FMD is an index of arterial function. The vascular endothelium is an actual organ that performs many functions: anti-inflammatory, antithrombotic, anticoagulatory, antihypertrophic and, especially, vasomotor. The latter function depends on the capacity of endothelial cells, which is subjected to an ischemic stimulus, to produce nitric oxide (NO), which induces endothelium-dependent vasodilation (FMD) of the artery. Endothelial dysfunction is a crucial factor in atherogenesis, and its prognostic value is high [32, 33]. FMD and IMT are normalized after SG in our study, at both follow-ups. These results suggest that FMD could be a useful early marker of cardiovascular risk, while IMT could serve as a late marker, probably indicative of a stabilization of this risk.
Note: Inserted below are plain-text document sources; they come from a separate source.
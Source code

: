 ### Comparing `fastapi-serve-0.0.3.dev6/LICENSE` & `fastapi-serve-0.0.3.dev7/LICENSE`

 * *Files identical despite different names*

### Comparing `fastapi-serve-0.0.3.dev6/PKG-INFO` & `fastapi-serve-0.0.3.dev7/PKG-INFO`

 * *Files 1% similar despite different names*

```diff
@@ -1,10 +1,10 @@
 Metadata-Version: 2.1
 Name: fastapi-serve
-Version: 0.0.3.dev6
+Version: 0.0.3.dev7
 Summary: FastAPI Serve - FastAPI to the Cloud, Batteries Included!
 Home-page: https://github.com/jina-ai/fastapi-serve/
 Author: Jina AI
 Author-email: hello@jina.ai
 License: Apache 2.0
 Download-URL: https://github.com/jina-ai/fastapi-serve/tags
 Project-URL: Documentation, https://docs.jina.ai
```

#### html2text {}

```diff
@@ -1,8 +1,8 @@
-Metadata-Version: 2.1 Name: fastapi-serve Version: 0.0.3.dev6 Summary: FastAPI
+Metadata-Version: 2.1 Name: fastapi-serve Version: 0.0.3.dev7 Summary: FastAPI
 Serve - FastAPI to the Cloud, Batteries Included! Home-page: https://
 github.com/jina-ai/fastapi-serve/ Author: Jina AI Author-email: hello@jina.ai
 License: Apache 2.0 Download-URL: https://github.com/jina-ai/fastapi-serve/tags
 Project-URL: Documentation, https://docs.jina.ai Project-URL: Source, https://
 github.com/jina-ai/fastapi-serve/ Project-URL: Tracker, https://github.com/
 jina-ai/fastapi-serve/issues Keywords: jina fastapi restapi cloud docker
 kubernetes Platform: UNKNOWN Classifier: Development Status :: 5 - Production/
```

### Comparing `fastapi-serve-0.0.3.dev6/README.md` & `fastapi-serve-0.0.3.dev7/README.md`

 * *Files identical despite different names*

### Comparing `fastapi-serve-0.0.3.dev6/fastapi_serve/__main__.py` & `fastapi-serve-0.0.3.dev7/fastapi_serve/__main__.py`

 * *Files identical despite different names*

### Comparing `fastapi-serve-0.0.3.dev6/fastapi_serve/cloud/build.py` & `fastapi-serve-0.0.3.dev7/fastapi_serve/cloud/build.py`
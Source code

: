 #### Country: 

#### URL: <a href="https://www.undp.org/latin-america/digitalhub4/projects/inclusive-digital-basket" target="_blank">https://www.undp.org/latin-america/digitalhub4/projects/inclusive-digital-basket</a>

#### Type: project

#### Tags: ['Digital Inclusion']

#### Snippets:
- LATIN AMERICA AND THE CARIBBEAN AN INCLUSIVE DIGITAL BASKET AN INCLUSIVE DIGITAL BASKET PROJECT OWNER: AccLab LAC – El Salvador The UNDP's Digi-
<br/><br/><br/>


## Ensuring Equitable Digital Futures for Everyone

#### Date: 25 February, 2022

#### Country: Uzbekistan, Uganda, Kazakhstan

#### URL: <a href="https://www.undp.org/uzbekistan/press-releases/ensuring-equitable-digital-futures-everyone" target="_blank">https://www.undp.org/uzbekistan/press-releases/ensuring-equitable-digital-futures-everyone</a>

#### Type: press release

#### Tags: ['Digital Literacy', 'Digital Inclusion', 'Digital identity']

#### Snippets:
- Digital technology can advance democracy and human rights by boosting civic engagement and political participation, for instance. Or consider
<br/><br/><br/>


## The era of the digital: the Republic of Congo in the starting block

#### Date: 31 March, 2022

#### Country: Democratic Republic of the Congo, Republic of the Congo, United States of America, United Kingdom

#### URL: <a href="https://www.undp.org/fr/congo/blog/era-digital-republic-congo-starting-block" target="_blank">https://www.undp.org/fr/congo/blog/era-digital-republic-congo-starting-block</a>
MAPSE and TAPSE were normal at baseline in the entire sample, partly because patients with heart disease were excluded; these parameters, nevertheless, improved significantly after SG, demonstrating unequivocally that weight loss improves cardiac function.
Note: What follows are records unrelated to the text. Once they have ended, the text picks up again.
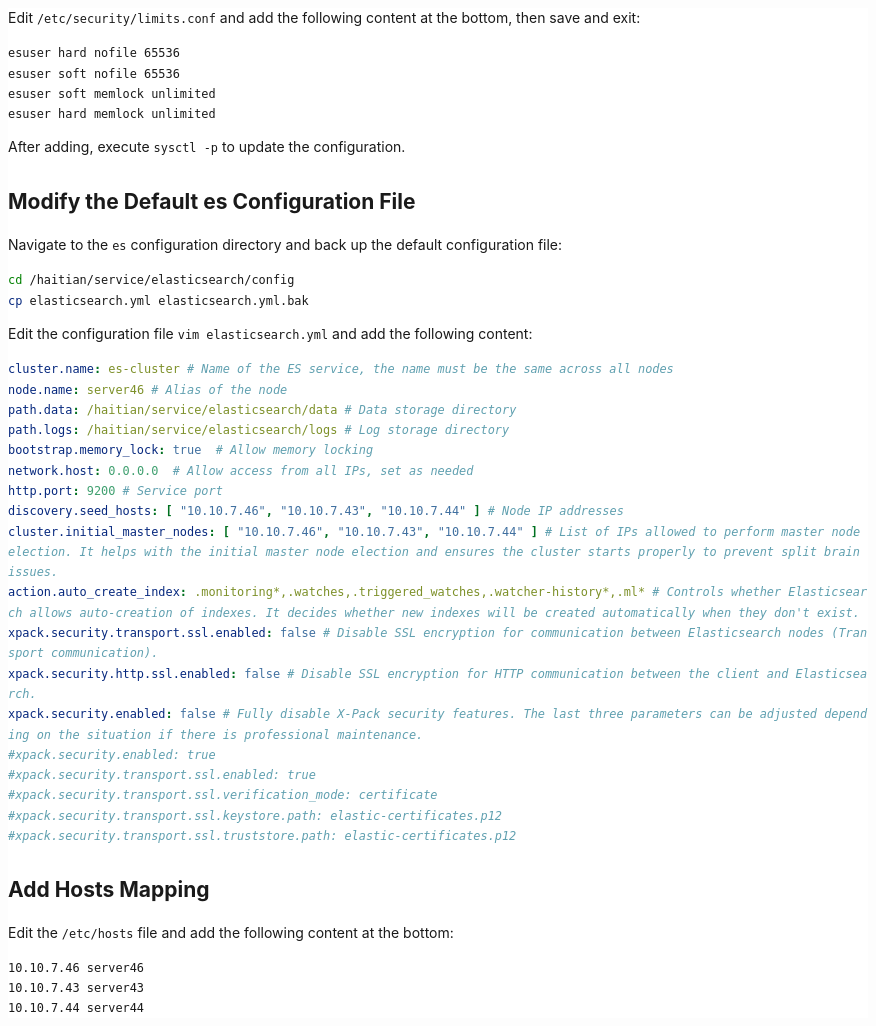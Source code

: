 Edit `/etc/security/limits.conf` and add the following content at the bottom, then save and exit:

```text
esuser hard nofile 65536
esuser soft nofile 65536
esuser soft memlock unlimited
esuser hard memlock unlimited
```

After adding, execute `sysctl -p` to update the configuration.

## Modify the Default es Configuration File

Navigate to the `es` configuration directory and back up the default configuration file:

```bash
cd /haitian/service/elasticsearch/config
cp elasticsearch.yml elasticsearch.yml.bak
```

Edit the configuration file `vim elasticsearch.yml` and add the following content:

```yml
cluster.name: es-cluster # Name of the ES service, the name must be the same across all nodes
node.name: server46 # Alias of the node
path.data: /haitian/service/elasticsearch/data # Data storage directory
path.logs: /haitian/service/elasticsearch/logs # Log storage directory
bootstrap.memory_lock: true  # Allow memory locking
network.host: 0.0.0.0  # Allow access from all IPs, set as needed
http.port: 9200 # Service port
discovery.seed_hosts: [ "10.10.7.46", "10.10.7.43", "10.10.7.44" ] # Node IP addresses
cluster.initial_master_nodes: [ "10.10.7.46", "10.10.7.43", "10.10.7.44" ] # List of IPs allowed to perform master node election. It helps with the initial master node election and ensures the cluster starts properly to prevent split brain issues.
action.auto_create_index: .monitoring*,.watches,.triggered_watches,.watcher-history*,.ml* # Controls whether Elasticsearch allows auto-creation of indexes. It decides whether new indexes will be created automatically when they don't exist.
xpack.security.transport.ssl.enabled: false # Disable SSL encryption for communication between Elasticsearch nodes (Transport communication).
xpack.security.http.ssl.enabled: false # Disable SSL encryption for HTTP communication between the client and Elasticsearch.
xpack.security.enabled: false # Fully disable X-Pack security features. The last three parameters can be adjusted depending on the situation if there is professional maintenance.
#xpack.security.enabled: true
#xpack.security.transport.ssl.enabled: true
#xpack.security.transport.ssl.verification_mode: certificate
#xpack.security.transport.ssl.keystore.path: elastic-certificates.p12
#xpack.security.transport.ssl.truststore.path: elastic-certificates.p12
```

## Add Hosts Mapping

Edit the `/etc/hosts` file and add the following content at the bottom:

```text
10.10.7.46 server46
10.10.7.43 server43
10.10.7.44 server44
```
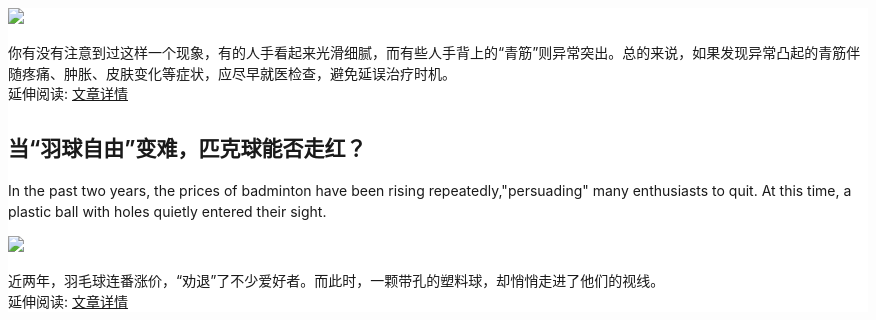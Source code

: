 <img src="https://p3.img.cctvpic.com/photoworkspace/2025/07/27/2025072709275127000.jpg" />   

你有没有注意到过这样一个现象，有的人手看起来光滑细腻，而有些人手背上的“青筋”则异常突出。总的来说，如果发现异常凸起的青筋伴随疼痛、肿胀、皮肤变化等症状，应尽早就医检查，避免延误治疗时机。   
延伸阅读: [文章详情](https://news.cctv.com/2025/07/27/ARTIkCqdIGwl9pB5E2fn0KxP250727.shtml)   

<qrcode title="为什么有的人手上青筋暴起？这些地方出现青筋，一定要小心" image="https://p3.img.cctvpic.com/photoworkspace/2025/07/27/2025072709275127000.jpg" />   

## 当“羽球自由”变难，匹克球能否走红？   
In the past two years, the prices of badminton have been rising repeatedly,"persuading" many enthusiasts to quit. At this time, a plastic ball with holes quietly entered their sight.   

<img src="https://p1.img.cctvpic.com/photoworkspace/2025/07/27/2025072709200777908.jpg" />   

近两年，羽毛球连番涨价，“劝退”了不少爱好者。而此时，一颗带孔的塑料球，却悄悄走进了他们的视线。   
延伸阅读: [文章详情](https://news.cctv.com/2025/07/27/ARTIKkPUd5m6hr1NvqwIJGMR250727.shtml)   

<qrcode title="当“羽球自由”变难，匹克球能否走红？" image="https://p1.img.cctvpic.com/photoworkspace/2025/07/27/2025072709200777908.jpg" />   

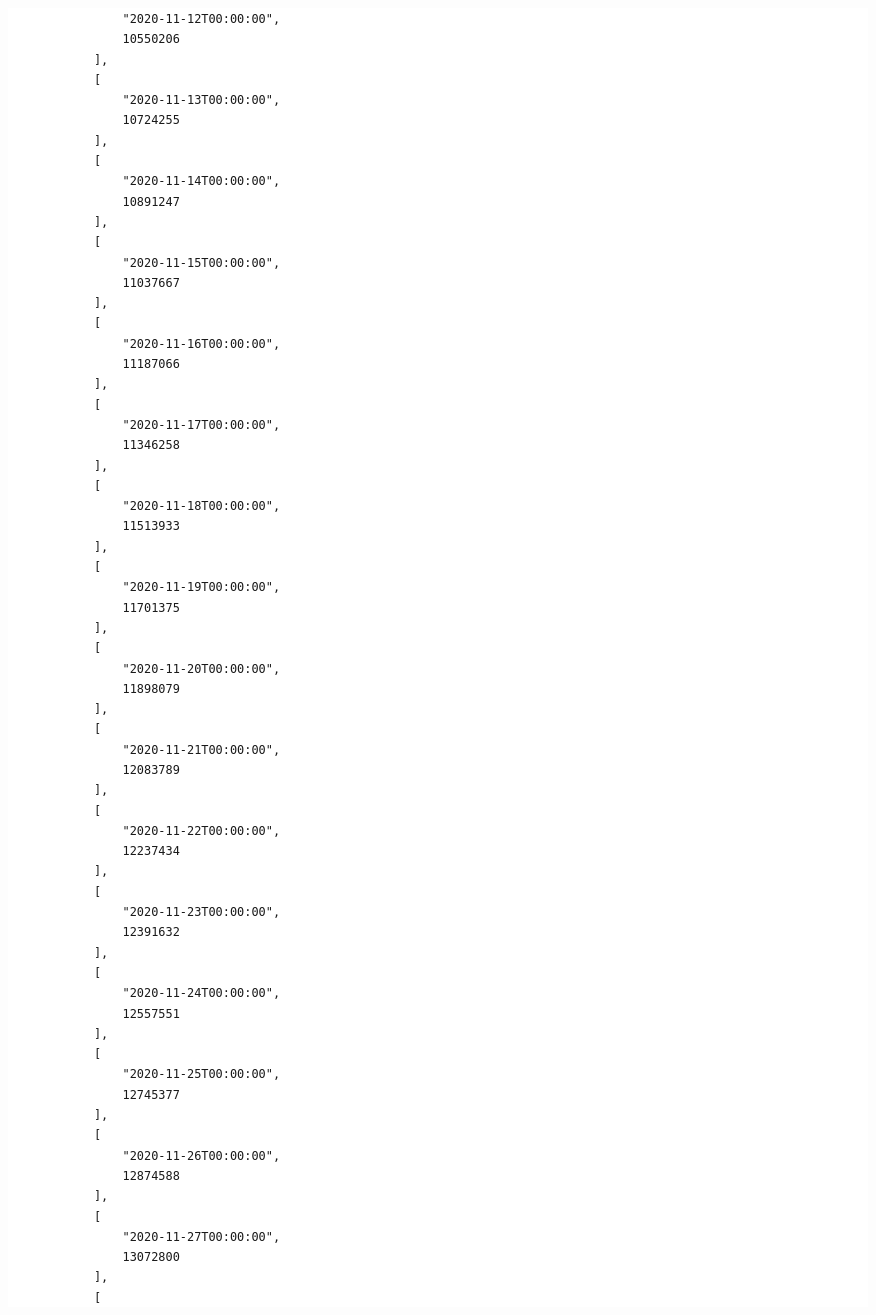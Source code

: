                     "2020-11-12T00:00:00",
                    10550206
                ],
                [
                    "2020-11-13T00:00:00",
                    10724255
                ],
                [
                    "2020-11-14T00:00:00",
                    10891247
                ],
                [
                    "2020-11-15T00:00:00",
                    11037667
                ],
                [
                    "2020-11-16T00:00:00",
                    11187066
                ],
                [
                    "2020-11-17T00:00:00",
                    11346258
                ],
                [
                    "2020-11-18T00:00:00",
                    11513933
                ],
                [
                    "2020-11-19T00:00:00",
                    11701375
                ],
                [
                    "2020-11-20T00:00:00",
                    11898079
                ],
                [
                    "2020-11-21T00:00:00",
                    12083789
                ],
                [
                    "2020-11-22T00:00:00",
                    12237434
                ],
                [
                    "2020-11-23T00:00:00",
                    12391632
                ],
                [
                    "2020-11-24T00:00:00",
                    12557551
                ],
                [
                    "2020-11-25T00:00:00",
                    12745377
                ],
                [
                    "2020-11-26T00:00:00",
                    12874588
                ],
                [
                    "2020-11-27T00:00:00",
                    13072800
                ],
                [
We found statistically significant correlations between hypertension and instrumental parameters, especially in IMT—thickening probably constitutes the reaction of the intima and media to the hypertensive insult on the arterial wall. The increase in IMT is age related, which supports the idea that IMT is a late marker of cardiovascular risk, which depends on the duration of exposure to hypertension. FMD, which significantly correlated with hypertension before surgery, showed no significant relationships after SG, either with hypertension or blood chemistry values. We believe this can be explained by the speed with which both FMD and lipid/blood sugar profiles were normalized after SG.

With the exception of HDL cholesterol (higher in women both before and after SG), we found no significant gender differences in blood chemistry. This absence of gender differences needs to be substantiated in a larger population. With regard to the HDL cholesterol values in the women, it should be noted that most of the women in the study were premenopausal and thus enjoyed the beneficial effects of oestrogen on lipid metabolism [34].

Conclusions

The initial results of our ongoing research show that bariatric surgery is important not only in weight reduction but also in correcting cardiovascular risk factors and reducing the risk of death. SG should, therefore, probably be considered from a broader perspective, i.e. as a weight loss treatment that can also improve obesity-related morbidity and mortality, benefitting both the patient and, in an economic sense, the society as a whole. The instrumental markers described, which were used in combination with blood tests, provide an objective method (inexpensive and readily available) for evaluating cardiovascular risk in the obese, for documenting its reduction after SG, and for monitoring the outcome over time. It nevertheless requires careful execution (according to the guidelines) and standardization.